TASK TO COMPLETE: Among the lines of the material below, count those holding "normal". Report the number by itself.

RECORDS PROVIDED:
☆ ☆ ☆
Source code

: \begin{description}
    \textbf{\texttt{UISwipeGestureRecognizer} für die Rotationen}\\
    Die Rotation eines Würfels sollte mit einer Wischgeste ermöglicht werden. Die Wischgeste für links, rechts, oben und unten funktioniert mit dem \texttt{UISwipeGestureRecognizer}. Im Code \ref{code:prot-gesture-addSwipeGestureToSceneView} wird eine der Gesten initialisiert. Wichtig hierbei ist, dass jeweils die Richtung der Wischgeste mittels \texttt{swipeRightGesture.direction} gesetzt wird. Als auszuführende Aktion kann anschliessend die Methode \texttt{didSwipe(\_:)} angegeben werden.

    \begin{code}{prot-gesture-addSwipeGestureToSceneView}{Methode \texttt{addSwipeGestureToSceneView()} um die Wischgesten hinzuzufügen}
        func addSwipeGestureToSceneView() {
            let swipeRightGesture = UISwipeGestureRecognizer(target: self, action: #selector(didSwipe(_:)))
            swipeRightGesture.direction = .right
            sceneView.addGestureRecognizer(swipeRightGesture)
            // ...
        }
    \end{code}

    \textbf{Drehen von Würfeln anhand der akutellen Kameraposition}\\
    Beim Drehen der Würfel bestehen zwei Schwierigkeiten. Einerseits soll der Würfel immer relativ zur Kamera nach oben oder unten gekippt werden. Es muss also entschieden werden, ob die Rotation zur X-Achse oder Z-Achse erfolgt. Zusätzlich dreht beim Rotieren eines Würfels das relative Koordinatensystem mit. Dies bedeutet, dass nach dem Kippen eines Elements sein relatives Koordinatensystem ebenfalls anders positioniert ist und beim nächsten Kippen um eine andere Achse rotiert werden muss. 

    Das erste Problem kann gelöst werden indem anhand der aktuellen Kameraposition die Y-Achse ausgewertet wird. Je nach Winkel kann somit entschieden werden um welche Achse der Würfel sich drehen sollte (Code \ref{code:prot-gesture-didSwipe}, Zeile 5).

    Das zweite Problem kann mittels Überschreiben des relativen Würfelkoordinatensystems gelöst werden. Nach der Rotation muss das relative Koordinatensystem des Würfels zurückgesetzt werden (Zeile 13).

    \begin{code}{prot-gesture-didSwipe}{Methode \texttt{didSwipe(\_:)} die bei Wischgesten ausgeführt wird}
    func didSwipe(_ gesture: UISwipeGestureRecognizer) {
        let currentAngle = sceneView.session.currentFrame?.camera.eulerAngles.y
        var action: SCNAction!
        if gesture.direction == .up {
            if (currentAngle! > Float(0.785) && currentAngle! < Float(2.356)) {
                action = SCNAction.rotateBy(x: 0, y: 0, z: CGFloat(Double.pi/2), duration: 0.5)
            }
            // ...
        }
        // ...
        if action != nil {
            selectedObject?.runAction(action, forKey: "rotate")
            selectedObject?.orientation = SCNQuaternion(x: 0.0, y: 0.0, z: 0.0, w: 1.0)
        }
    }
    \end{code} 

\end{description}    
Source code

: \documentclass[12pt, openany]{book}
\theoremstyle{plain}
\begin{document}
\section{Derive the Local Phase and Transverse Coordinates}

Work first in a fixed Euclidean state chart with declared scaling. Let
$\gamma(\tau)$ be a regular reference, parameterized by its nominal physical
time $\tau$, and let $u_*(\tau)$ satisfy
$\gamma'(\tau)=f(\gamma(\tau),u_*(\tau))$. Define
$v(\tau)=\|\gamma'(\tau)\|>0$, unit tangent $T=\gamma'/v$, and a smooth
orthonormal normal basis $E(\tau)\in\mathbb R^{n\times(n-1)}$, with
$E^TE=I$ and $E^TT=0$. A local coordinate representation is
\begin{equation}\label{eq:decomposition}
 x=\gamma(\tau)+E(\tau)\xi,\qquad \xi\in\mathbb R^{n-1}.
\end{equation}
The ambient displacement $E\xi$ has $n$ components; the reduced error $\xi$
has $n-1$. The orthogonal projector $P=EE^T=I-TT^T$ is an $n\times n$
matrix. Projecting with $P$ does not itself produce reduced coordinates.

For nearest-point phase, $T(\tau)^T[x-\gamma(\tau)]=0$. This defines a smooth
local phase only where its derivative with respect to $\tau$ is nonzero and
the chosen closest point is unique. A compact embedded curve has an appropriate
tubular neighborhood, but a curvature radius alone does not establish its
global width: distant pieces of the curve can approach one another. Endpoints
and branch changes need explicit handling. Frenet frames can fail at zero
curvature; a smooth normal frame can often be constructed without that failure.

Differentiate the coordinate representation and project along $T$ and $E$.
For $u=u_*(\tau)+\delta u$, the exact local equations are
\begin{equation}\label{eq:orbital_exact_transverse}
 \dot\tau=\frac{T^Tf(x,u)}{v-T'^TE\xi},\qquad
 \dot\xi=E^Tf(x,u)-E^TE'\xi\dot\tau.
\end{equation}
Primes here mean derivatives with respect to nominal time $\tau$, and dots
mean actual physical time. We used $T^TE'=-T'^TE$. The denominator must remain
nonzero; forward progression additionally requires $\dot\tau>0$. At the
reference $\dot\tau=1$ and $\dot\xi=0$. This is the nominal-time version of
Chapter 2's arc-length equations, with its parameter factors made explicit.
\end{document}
☆ ☆ ☆
ANSWER TO THIS EXERCISE: 2